2021-11-30 12:10 PM
2021-12-01 12:05 AM
You need a cable which is "electronically tagged as being capable of handling 5A.
The power source will query the cable for its power capability. If it doesn't get an answer (because the cable is just a simple one), it will assume 3A.
I think the STUSB4500 evaluation board comes with a "5A tagged" cable - at least the one I have does.
2021-12-01 08:42 AM
Thanks for your response @s ! And of course you are completely right, however I am already using a eMarked cable that is 5A capable. I believe the problem has to do with the STUSB4500 being limited to 3PDOs and the source having 2 20V PDOs. I'm guessing the STUSB4500 just sees the 'first' 20V PDO(at 3A) and just chooses that one unaware there is another 20v PDO(at 5A) with more power available.
2021-12-01 08:53 AM
What have you set the STUSB PDO1, PDO2, and PDO3 to (by writing to its non-vol memory) ?
With the default configuration is will attempt to negotiate PDO3 first (20V 1A).

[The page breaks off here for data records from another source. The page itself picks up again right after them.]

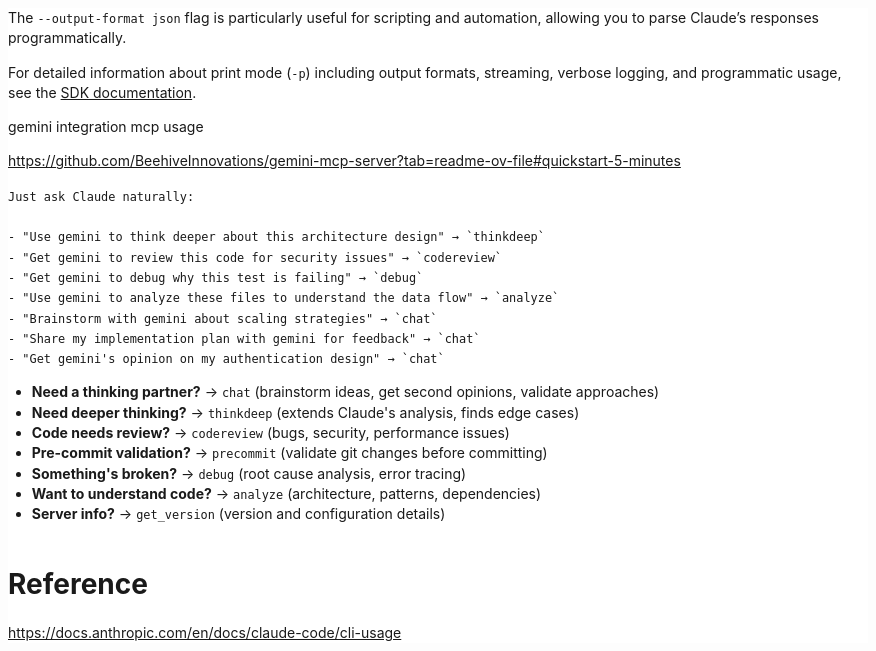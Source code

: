The `--output-format json` flag is particularly useful for scripting and automation, allowing you to parse Claude’s responses programmatically.

For detailed information about print mode (`-p`) including output formats, streaming, verbose logging, and programmatic usage, see the [SDK documentation](https://docs.anthropic.com/en/docs/claude-code/sdk).


gemini integration mcp usage

https://github.com/BeehiveInnovations/gemini-mcp-server?tab=readme-ov-file#quickstart-5-minutes
```
Just ask Claude naturally:

- "Use gemini to think deeper about this architecture design" → `thinkdeep`
- "Get gemini to review this code for security issues" → `codereview`
- "Get gemini to debug why this test is failing" → `debug`
- "Use gemini to analyze these files to understand the data flow" → `analyze`
- "Brainstorm with gemini about scaling strategies" → `chat`
- "Share my implementation plan with gemini for feedback" → `chat`
- "Get gemini's opinion on my authentication design" → `chat`
```
- **Need a thinking partner?** → `chat` (brainstorm ideas, get second opinions, validate approaches)
- **Need deeper thinking?** → `thinkdeep` (extends Claude's analysis, finds edge cases)
- **Code needs review?** → `codereview` (bugs, security, performance issues)
- **Pre-commit validation?** → `precommit` (validate git changes before committing)
- **Something's broken?** → `debug` (root cause analysis, error tracing)
- **Want to understand code?** → `analyze` (architecture, patterns, dependencies)
- **Server info?** → `get_version` (version and configuration details)
# Reference
https://docs.anthropic.com/en/docs/claude-code/cli-usage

If that fails, it will then try PDO2 (15V 1.5A)
and if that also fails, it will fall back to PDO1 (5V1.5A)
Are you sure the cable is tagged? (I bought one which claimed to be, but doesn't seem to be)
2021-12-01 10:33 AM
PDO1=5V1A, PDO2=15V1A, PDO3=20V1A (though I've also tried different combinations including setting PDO2 and 3 to 20V).
I also have the REQ_SRC_CURRENT bit set high. So I would think it would select 20V5A if available.
It works fine with sources that have only one 20V PDO the problem is just with this source that has two 20V PDOs, again I think it for some reason always picks the 3A one instead of the 5A one.
2021-12-02 06:02 PM
Could you try to configure PDO3 as 20V5A?